Material shown below:
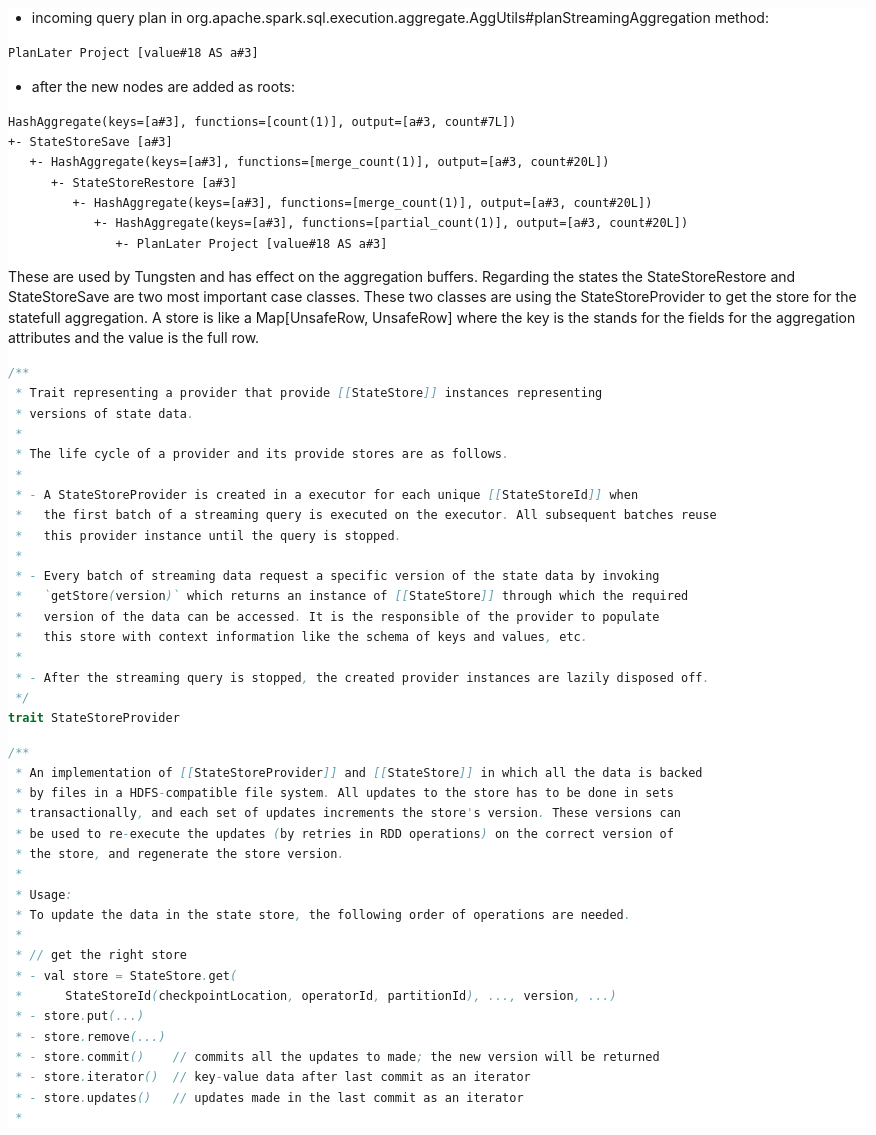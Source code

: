 
- incoming query plan in org.apache.spark.sql.execution.aggregate.AggUtils#planStreamingAggregation method:

```
PlanLater Project [value#18 AS a#3]
```

- after the new nodes are added as roots: 

```
HashAggregate(keys=[a#3], functions=[count(1)], output=[a#3, count#7L])
+- StateStoreSave [a#3]
   +- HashAggregate(keys=[a#3], functions=[merge_count(1)], output=[a#3, count#20L])
      +- StateStoreRestore [a#3]
         +- HashAggregate(keys=[a#3], functions=[merge_count(1)], output=[a#3, count#20L])
            +- HashAggregate(keys=[a#3], functions=[partial_count(1)], output=[a#3, count#20L])
               +- PlanLater Project [value#18 AS a#3]
```

These are used by Tungsten and has effect on the aggregation buffers.
Regarding the states the StateStoreRestore and StateStoreSave are two most important case classes. 
These two classes are using the StateStoreProvider to get the store for the statefull aggregation.
A store is like a Map[UnsafeRow, UnsafeRow] where the key is the stands for the fields for 
the aggregation attributes and the value is the full row.


```Scala
/**
 * Trait representing a provider that provide [[StateStore]] instances representing
 * versions of state data.
 *
 * The life cycle of a provider and its provide stores are as follows.
 *
 * - A StateStoreProvider is created in a executor for each unique [[StateStoreId]] when
 *   the first batch of a streaming query is executed on the executor. All subsequent batches reuse
 *   this provider instance until the query is stopped.
 *
 * - Every batch of streaming data request a specific version of the state data by invoking
 *   `getStore(version)` which returns an instance of [[StateStore]] through which the required
 *   version of the data can be accessed. It is the responsible of the provider to populate
 *   this store with context information like the schema of keys and values, etc.
 *
 * - After the streaming query is stopped, the created provider instances are lazily disposed off.
 */
trait StateStoreProvider
```


```Scala
/**
 * An implementation of [[StateStoreProvider]] and [[StateStore]] in which all the data is backed
 * by files in a HDFS-compatible file system. All updates to the store has to be done in sets
 * transactionally, and each set of updates increments the store's version. These versions can
 * be used to re-execute the updates (by retries in RDD operations) on the correct version of
 * the store, and regenerate the store version.
 *
 * Usage:
 * To update the data in the state store, the following order of operations are needed.
 *
 * // get the right store
 * - val store = StateStore.get(
 *      StateStoreId(checkpointLocation, operatorId, partitionId), ..., version, ...)
 * - store.put(...)
 * - store.remove(...)
 * - store.commit()    // commits all the updates to made; the new version will be returned
 * - store.iterator()  // key-value data after last commit as an iterator
 * - store.updates()   // updates made in the last commit as an iterator
 *
```
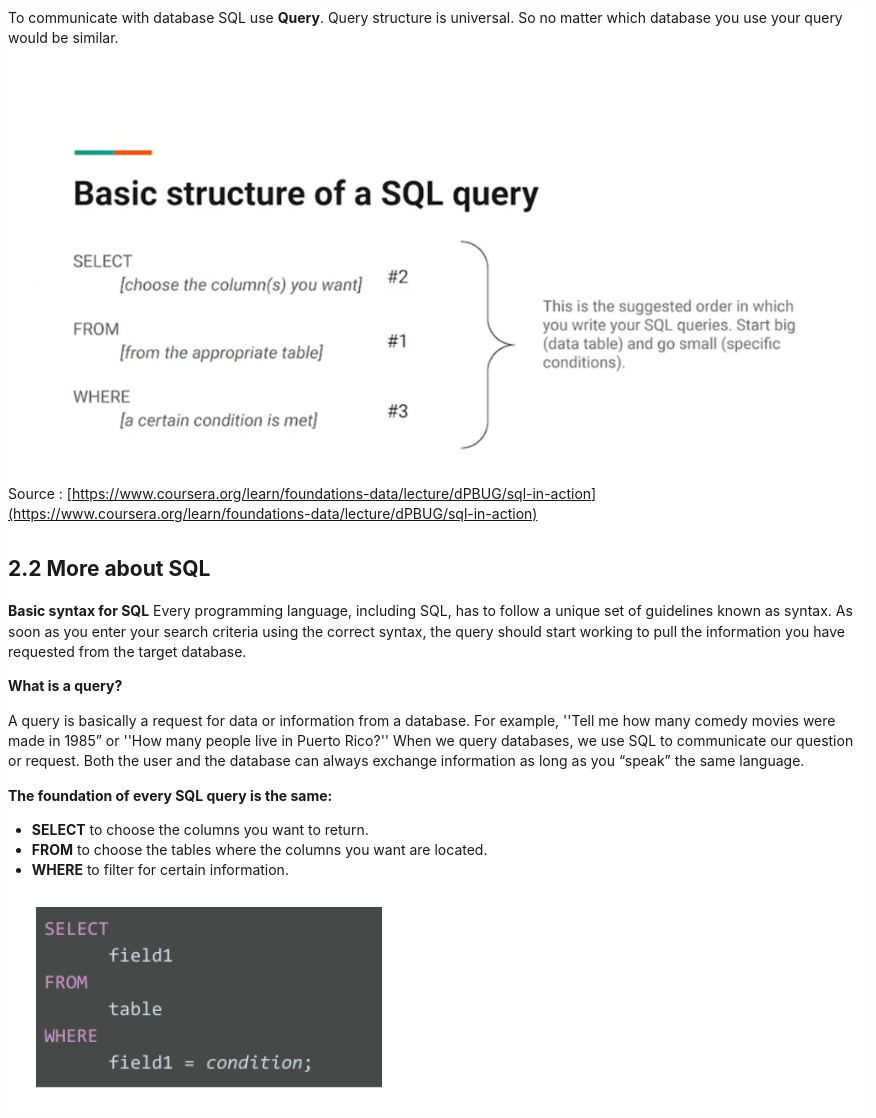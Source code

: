 To communicate with database SQL use **Query**. Query structure is universal. So no matter which database you use your query would be similar.

![](https://github.com/shuchita-rahman/Google-Analytics-Professional-Certificate/blob/main/Foundations%20Data%2C%20Data%2C%20Everywhere/Week%20-%204/image/queryStucture.png)
Source : [https://www.coursera.org/learn/foundations-data/lecture/dPBUG/sql-in-action](https://www.coursera.org/learn/foundations-data/lecture/dPBUG/sql-in-action)

## 2.2 More about SQL 
**Basic syntax for SQL**
Every programming language, including SQL, has to follow a unique set of guidelines known as syntax. As soon as you enter your search criteria using the correct syntax, the query should start working to pull the information you have requested from the target database.

**What is a query?**

A query is basically a request for data or information from a database. For example, ''Tell me how many comedy movies were made in 1985” or ''How many people live in Puerto Rico?'' When we query databases, we use SQL to communicate our question or request. Both the user and the database can always exchange information as long as you “speak” the same language.

**The foundation of every SQL query is the same:** 

*  **SELECT** to choose the columns you want to return.
*  **FROM** to choose the tables where the columns you want are located.
*  **WHERE** to filter for certain information.

![](https://github.com/shuchita-rahman/Google-Analytics-Professional-Certificate/blob/main/Foundations%20Data%2C%20Data%2C%20Everywhere/Week%20-%204/image/SQL_Basic.png)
End of Material shown.
Directions for this task — Please report only the number of lines above that include "information".

Completed task — 4